Wherever the string "other" shows up in the data below, copy the whole line.

○ ○ ○ ○ ○ ○ ○

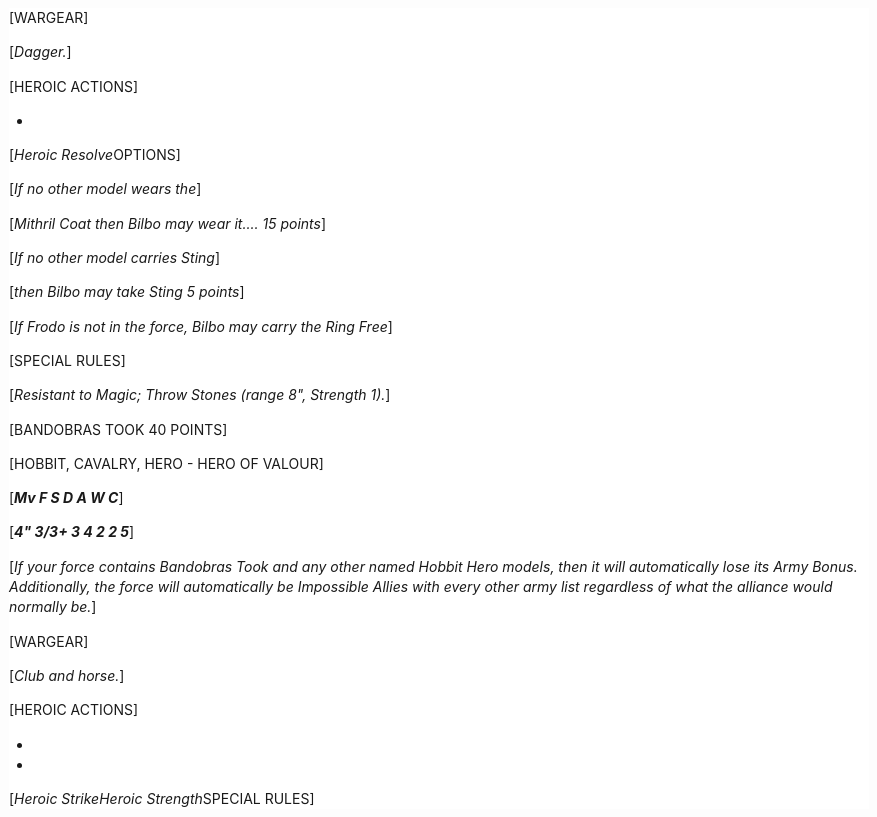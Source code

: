 [WARGEAR]

[*Dagger.*]

[HEROIC ACTIONS]

-   

[*Heroic
Resolve*OPTIONS]

[*If no other model wears
the*]

[*Mithril Coat then Bilbo may wear it.... 15
points*]

[*If no other model carries
Sting*]

[*then Bilbo may take Sting 5
points*]

[*If Frodo is not in the force, Bilbo may carry the Ring
Free*]

[SPECIAL RULES]

[*Resistant to Magic; Throw Stones (range 8", Strength
1).*]

[BANDOBRAS TOOK 40
POINTS]

[HOBBIT, CAVALRY, HERO - HERO OF
VALOUR]

[***Mv F S D A W
C***]

[***4" 3/3+ 3 4 2 2
5***]

[*If your force contains Bandobras Took and any other named Hobbit Hero models, then it will automatically lose its Army Bonus. Additionally,
the force will automatically be Impossible Allies with every other army
list regardless of what the alliance would normally
be.*]

[WARGEAR]

[*Club and horse.*]

[HEROIC ACTIONS]

-   
-   

[*Heroic StrikeHeroic Strength*SPECIAL
RULES]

○ ○ ○ ○ ○ ○ ○

◆ **PROBLEM SOLUTION**:
[*If no other model wears
[*If no other model carries
[*If your force contains Bandobras Took and any other named Hobbit Hero models, then it will automatically lose its Army Bonus. Additionally,
the force will automatically be Impossible Allies with every other army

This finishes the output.